“Open your mouth and taste, open your eyes and see, how good God is.” Psalm 34:8

Lemon Sugar Cookies


1 1/2 cups Cake Flour
1 1/2 tsp. Baking Powder
1/4 tsp. Salt
1/2 cup (1 stick) butter, room temperature*
1/2 cup Sugar
1 large egg, room temperature
1 small lemon = (zest & 1 TB lemon juice)
1/4 tsp.
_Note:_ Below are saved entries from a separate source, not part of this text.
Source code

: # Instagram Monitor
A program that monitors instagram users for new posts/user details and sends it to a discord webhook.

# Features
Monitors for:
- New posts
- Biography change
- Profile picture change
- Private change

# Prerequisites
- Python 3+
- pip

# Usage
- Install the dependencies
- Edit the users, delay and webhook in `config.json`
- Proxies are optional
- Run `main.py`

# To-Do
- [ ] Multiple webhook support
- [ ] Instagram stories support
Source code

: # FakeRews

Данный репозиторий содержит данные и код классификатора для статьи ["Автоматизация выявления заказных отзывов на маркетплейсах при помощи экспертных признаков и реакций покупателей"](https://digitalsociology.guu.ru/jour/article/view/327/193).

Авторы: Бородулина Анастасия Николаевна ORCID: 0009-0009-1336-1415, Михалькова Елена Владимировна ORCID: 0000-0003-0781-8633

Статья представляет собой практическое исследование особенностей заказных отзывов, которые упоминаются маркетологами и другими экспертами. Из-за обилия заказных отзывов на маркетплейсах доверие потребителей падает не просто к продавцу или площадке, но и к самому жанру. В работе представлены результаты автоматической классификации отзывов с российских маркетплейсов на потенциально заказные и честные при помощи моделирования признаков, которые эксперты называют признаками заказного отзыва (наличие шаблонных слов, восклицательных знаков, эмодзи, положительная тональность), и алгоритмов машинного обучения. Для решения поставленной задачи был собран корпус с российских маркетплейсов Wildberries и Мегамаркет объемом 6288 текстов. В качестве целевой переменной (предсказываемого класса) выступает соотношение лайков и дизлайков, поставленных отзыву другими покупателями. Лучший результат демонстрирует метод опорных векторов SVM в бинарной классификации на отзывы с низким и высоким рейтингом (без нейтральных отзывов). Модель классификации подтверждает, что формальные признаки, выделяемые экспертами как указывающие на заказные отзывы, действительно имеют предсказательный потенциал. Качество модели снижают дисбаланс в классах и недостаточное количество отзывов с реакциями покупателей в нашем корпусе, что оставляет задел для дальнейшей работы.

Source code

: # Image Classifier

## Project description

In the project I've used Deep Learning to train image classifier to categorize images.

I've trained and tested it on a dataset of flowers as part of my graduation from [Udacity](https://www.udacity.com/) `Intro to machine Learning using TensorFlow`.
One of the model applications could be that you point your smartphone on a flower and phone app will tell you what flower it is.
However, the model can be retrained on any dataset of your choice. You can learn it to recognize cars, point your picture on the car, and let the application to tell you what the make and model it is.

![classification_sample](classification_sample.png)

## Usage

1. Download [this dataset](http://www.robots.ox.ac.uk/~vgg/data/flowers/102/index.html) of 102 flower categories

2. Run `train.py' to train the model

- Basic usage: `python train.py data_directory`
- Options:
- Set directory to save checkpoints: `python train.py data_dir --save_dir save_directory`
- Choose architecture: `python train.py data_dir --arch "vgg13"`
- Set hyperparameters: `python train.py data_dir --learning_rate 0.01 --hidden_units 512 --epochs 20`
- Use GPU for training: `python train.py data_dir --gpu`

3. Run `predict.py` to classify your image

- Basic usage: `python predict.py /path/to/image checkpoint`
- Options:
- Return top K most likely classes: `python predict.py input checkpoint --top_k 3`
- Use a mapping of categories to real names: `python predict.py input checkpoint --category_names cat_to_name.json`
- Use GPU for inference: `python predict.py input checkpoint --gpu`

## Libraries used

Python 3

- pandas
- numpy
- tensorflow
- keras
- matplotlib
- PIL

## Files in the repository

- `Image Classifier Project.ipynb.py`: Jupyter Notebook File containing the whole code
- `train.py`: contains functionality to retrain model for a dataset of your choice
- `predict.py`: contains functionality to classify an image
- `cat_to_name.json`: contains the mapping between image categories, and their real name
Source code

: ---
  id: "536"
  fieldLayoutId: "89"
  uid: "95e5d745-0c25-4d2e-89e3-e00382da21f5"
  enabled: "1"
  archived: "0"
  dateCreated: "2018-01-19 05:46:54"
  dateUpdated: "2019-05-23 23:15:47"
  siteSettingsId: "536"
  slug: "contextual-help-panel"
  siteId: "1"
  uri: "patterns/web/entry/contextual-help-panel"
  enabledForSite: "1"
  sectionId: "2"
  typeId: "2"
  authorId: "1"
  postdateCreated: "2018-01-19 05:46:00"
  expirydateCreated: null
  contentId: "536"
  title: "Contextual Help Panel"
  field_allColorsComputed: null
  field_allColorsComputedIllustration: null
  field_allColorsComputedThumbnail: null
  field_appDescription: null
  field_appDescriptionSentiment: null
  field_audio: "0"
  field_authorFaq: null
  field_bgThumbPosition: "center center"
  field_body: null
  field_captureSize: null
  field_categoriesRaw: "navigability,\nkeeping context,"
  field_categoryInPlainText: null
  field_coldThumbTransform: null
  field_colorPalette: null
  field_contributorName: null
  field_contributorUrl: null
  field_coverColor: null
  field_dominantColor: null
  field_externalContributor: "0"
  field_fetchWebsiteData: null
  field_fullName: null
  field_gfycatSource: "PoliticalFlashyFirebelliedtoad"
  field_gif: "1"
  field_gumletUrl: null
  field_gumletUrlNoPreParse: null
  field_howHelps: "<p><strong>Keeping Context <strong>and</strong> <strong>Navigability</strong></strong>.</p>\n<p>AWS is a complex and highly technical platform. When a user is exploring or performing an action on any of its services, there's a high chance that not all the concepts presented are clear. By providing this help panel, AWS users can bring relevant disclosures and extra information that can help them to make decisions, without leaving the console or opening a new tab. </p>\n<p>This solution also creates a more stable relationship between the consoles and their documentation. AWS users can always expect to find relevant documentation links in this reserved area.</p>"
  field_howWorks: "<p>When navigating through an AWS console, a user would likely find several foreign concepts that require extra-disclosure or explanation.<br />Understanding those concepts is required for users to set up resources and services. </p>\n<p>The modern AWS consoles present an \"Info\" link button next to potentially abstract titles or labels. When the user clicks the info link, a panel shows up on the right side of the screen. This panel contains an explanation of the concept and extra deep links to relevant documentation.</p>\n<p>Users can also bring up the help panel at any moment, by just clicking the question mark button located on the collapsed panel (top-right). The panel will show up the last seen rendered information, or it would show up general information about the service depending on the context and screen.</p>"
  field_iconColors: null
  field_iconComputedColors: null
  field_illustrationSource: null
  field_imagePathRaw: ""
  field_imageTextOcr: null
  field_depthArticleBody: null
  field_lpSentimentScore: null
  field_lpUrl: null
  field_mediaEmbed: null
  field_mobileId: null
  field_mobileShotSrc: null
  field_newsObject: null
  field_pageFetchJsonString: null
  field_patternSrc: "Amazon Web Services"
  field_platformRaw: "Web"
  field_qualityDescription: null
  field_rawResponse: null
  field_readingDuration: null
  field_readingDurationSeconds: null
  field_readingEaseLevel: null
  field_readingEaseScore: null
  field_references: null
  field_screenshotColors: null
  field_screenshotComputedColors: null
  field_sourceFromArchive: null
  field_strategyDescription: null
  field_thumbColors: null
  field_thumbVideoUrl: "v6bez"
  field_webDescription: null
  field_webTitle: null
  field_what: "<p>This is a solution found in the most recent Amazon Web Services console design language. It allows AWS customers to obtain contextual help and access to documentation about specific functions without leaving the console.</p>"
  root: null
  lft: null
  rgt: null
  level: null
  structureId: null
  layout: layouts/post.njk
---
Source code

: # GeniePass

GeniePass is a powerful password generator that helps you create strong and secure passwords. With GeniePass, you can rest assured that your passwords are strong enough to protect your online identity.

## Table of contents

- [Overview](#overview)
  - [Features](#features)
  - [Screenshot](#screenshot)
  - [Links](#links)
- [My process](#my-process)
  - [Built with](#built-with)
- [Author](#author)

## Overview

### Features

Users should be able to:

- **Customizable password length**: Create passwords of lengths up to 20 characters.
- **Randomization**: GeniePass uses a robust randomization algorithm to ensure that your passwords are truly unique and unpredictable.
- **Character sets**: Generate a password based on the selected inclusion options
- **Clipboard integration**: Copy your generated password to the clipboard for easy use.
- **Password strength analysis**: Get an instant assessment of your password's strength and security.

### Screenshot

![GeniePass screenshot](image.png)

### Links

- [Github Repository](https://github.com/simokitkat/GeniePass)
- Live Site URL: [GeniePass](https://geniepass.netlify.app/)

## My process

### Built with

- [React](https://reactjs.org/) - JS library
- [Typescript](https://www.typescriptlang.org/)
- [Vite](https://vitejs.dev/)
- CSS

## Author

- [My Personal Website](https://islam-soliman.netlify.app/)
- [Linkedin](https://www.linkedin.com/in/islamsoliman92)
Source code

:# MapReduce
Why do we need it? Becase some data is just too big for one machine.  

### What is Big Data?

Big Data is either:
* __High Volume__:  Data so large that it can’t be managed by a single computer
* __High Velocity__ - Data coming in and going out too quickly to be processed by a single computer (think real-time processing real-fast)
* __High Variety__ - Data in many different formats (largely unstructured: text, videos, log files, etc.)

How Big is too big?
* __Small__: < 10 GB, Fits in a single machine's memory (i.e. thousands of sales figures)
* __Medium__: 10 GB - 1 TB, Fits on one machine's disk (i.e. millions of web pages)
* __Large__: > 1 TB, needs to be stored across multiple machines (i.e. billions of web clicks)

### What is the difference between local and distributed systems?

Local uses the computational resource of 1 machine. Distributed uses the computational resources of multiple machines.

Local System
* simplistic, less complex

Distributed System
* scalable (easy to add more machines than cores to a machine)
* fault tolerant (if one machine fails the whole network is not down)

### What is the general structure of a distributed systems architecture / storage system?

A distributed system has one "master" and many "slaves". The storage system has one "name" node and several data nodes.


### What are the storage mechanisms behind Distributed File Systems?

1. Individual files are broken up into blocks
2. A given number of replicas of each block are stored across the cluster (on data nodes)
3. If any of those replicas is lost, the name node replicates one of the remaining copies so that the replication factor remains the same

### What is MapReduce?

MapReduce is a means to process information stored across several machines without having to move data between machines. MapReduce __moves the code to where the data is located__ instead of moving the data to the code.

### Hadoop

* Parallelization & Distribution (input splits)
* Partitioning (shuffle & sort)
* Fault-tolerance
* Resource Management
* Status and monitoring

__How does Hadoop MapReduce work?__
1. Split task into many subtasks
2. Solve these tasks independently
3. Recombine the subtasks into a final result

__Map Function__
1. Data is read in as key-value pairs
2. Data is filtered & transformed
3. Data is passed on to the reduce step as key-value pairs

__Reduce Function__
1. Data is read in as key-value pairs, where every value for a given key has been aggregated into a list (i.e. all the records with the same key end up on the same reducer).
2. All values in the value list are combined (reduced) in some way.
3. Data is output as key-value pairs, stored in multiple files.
Vanilla

This recipe makes about 1 1/2 dozen.

1/4 cup (1/2 stick) Butter, room temperature*
1 1/2 cups Powdered Sugar
1 small Lemon = ( zest & 1 TB lemon juice)
1/4 tsp. vanilla

*The original recipe calls for unsalted butter - I always prefer salted butter (that's a BIG no-no for a real baker but I'm not a real baker ;D) you can make your own decision


Created on July 17th, 2014

To make cookies:
In a small bowl, combine flour, baking powder, and salt.
In a medium mixing bowl, using a hand mixer or stand mixer, cream the butter and sugar until light and fluffy.
Add the egg and beat until combined.
Zest the lemon and then squeeze the juice, adding them both to the creamed mixture.
Add the vanilla and stir to combine.
Gradually stir in the dry ingredients into the wet and stir until combined.
Scoop out the dough onto plastic wrap and place in fridge for 1 hour.
Preheat oven to 350 degrees.
Line a baking sheet with parchment paper.
Sprinkle some flour onto the counter and coat your rolling pin.
Roll out the dough a little thicker than 1/4 in.
Cut with a round cookie cutter and place them on the baking sheet.
Bake for 10 minutes, until soft and golden.
Transfer to wire rack and let cool before frosting.

To make the frosting:
Beat the butter, powdered sugar, lemon juice, zest and vanilla until light and fluffy.

Once the cookies are cooled, cover with frosting.
The frosting will harden in about an hour, then place them in an air tight container to store in the fridge for a few weeks.